Laura Goldman is a money manager who claims to have figured out back in the 1990’s, in the space of about 45 minutes, that Bernie Madoff was a fraud.
In this Fox Business interview, she discusses (very entertainingly) her encounters with Madoff. At the time, Goldman worked for Paine Webber (remember them?):
He was buying stocks and also trading options against the stocks, O.K.? And the thing is, my previous office had been in the Philadelphia Stock Exchange. I’m from Philadelphia, so I knew many of the market players in options in Philly. It’s too hard to track the trading of Microsoft, but it’s much easier for me to track the trading of the options. So I talked to the president of the Philadelphia Stock Exchange at that time, his name was Nick Giordano; I talked to big market makers like Susquehana, and none of them were doing business with Bernie Madoff. So I was a little curious about it. And then Bernie came back and told me that he was trading the options in Europe. Well, that didn’t really make sense to me, because trading in Europe is usually much more expensive than trading in the United States, especially for American stocks. So I said to myself, I don’t need this headache now. It basically took me 45 minutes to figure out something was wrong.
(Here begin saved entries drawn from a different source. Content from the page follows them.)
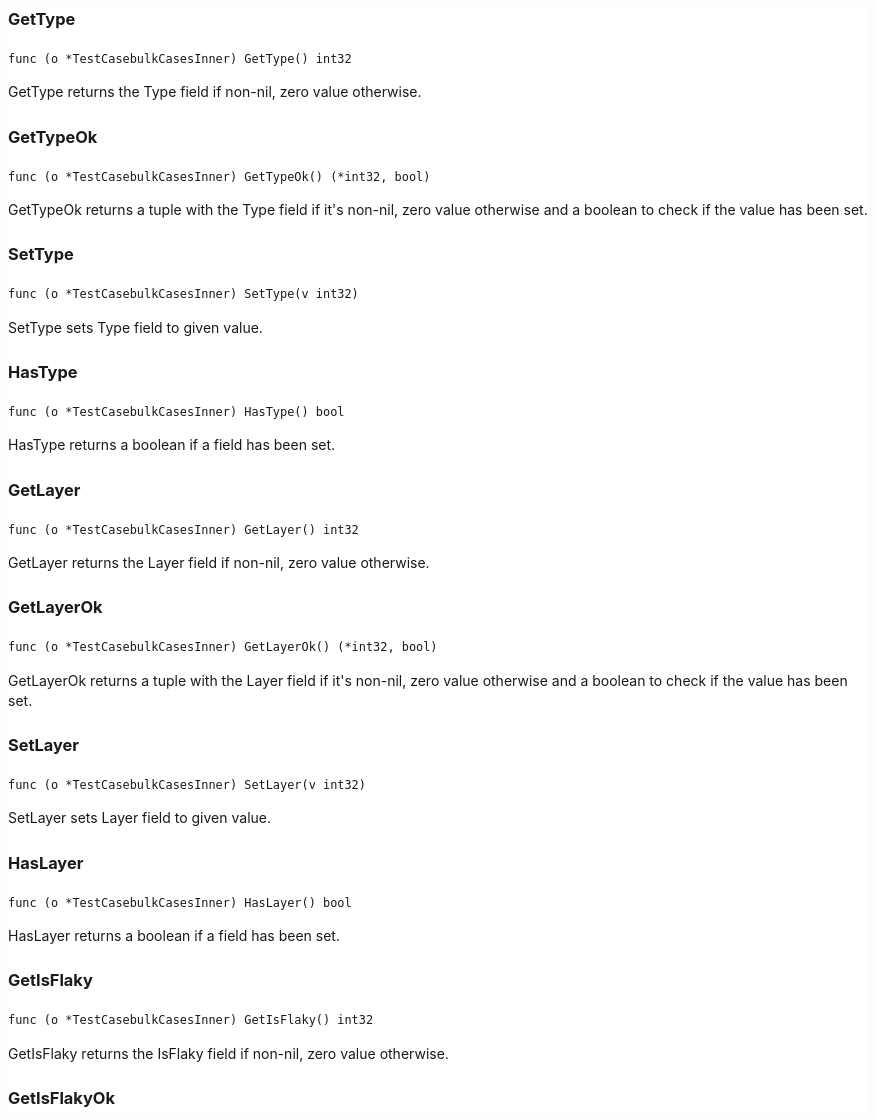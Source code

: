 ### GetType

`func (o *TestCasebulkCasesInner) GetType() int32`

GetType returns the Type field if non-nil, zero value otherwise.

### GetTypeOk

`func (o *TestCasebulkCasesInner) GetTypeOk() (*int32, bool)`

GetTypeOk returns a tuple with the Type field if it's non-nil, zero value otherwise
and a boolean to check if the value has been set.

### SetType

`func (o *TestCasebulkCasesInner) SetType(v int32)`

SetType sets Type field to given value.

### HasType

`func (o *TestCasebulkCasesInner) HasType() bool`

HasType returns a boolean if a field has been set.

### GetLayer

`func (o *TestCasebulkCasesInner) GetLayer() int32`

GetLayer returns the Layer field if non-nil, zero value otherwise.

### GetLayerOk

`func (o *TestCasebulkCasesInner) GetLayerOk() (*int32, bool)`

GetLayerOk returns a tuple with the Layer field if it's non-nil, zero value otherwise
and a boolean to check if the value has been set.

### SetLayer

`func (o *TestCasebulkCasesInner) SetLayer(v int32)`

SetLayer sets Layer field to given value.

### HasLayer

`func (o *TestCasebulkCasesInner) HasLayer() bool`

HasLayer returns a boolean if a field has been set.

### GetIsFlaky

`func (o *TestCasebulkCasesInner) GetIsFlaky() int32`

GetIsFlaky returns the IsFlaky field if non-nil, zero value otherwise.

### GetIsFlakyOk
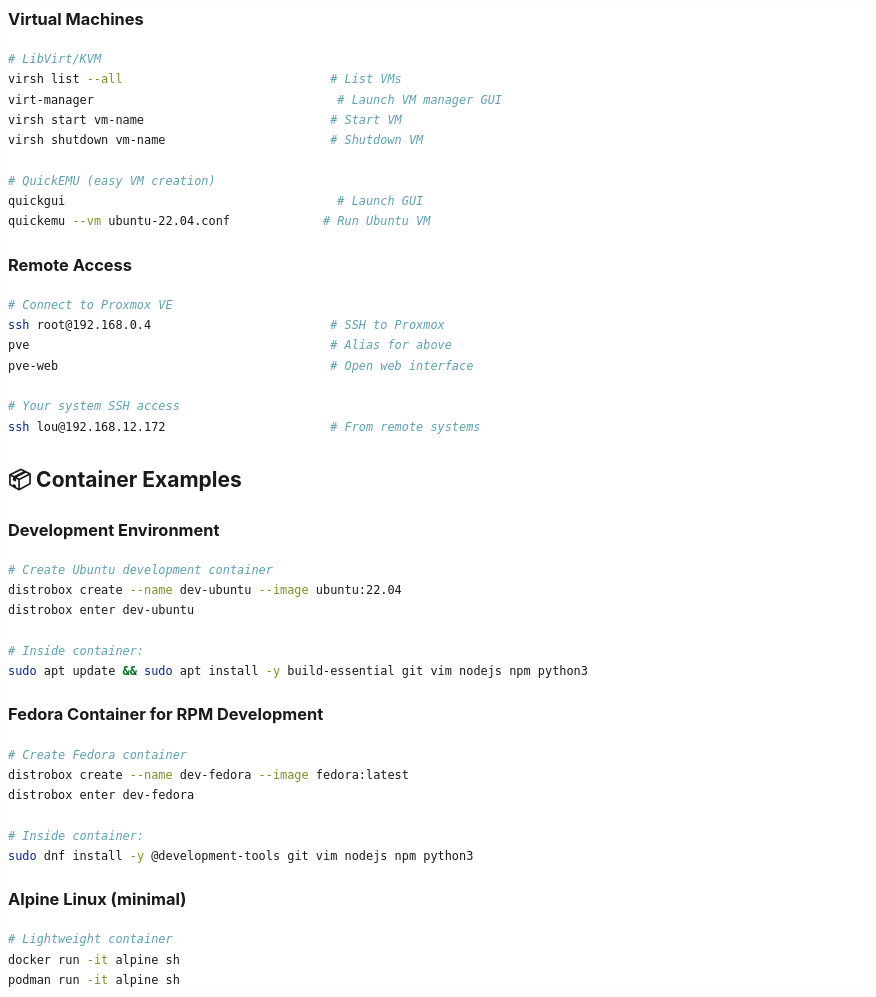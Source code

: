 ### Virtual Machines

```bash
# LibVirt/KVM
virsh list --all                             # List VMs
virt-manager                                  # Launch VM manager GUI
virsh start vm-name                          # Start VM
virsh shutdown vm-name                       # Shutdown VM

# QuickEMU (easy VM creation)
quickgui                                      # Launch GUI
quickemu --vm ubuntu-22.04.conf             # Run Ubuntu VM
```

### Remote Access

```bash
# Connect to Proxmox VE
ssh root@192.168.0.4                         # SSH to Proxmox
pve                                          # Alias for above
pve-web                                      # Open web interface

# Your system SSH access
ssh lou@192.168.12.172                       # From remote systems
```

## 📦 Container Examples

### Development Environment

```bash
# Create Ubuntu development container
distrobox create --name dev-ubuntu --image ubuntu:22.04
distrobox enter dev-ubuntu

# Inside container:
sudo apt update && sudo apt install -y build-essential git vim nodejs npm python3
```

### Fedora Container for RPM Development

```bash
# Create Fedora container
distrobox create --name dev-fedora --image fedora:latest
distrobox enter dev-fedora

# Inside container:
sudo dnf install -y @development-tools git vim nodejs npm python3
```

### Alpine Linux (minimal)

```bash
# Lightweight container
docker run -it alpine sh
podman run -it alpine sh
```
Now Goldman is agitating for regulatory change to lessen the chances of future frauds. “I am working with the S.E.C. to prevent another one,” she says. “One of my ideas is to pay a bounty for those that detect fraud. They already have one for insider trading. People on Wall Street are not Mother Teresas. They are not going to the S.E.C. unless there is something in it for them. Your friend James Altucher even says that in his Tech Ticker interview.”
Goldman is cited in this TIME article about fraud whistleblowing:
Goldman, who blew whistles on such notable investment frauds as First Jersey Securities, Bayou Hedge Fund, and Lydia Capital, among others, now has the full attention of S.E.C. Inspector Kotz‘s office. In all, Goldman says she has alerted the S.E.C. over 30 times and, despite its cold shoulder, through one means or another she has seen 25 of those tips lead to fraud charges being filed.
An S.E.C. whistleblower bounty is hardly a pipe dream; the I.R.S., among others, already pays for good info on frauds.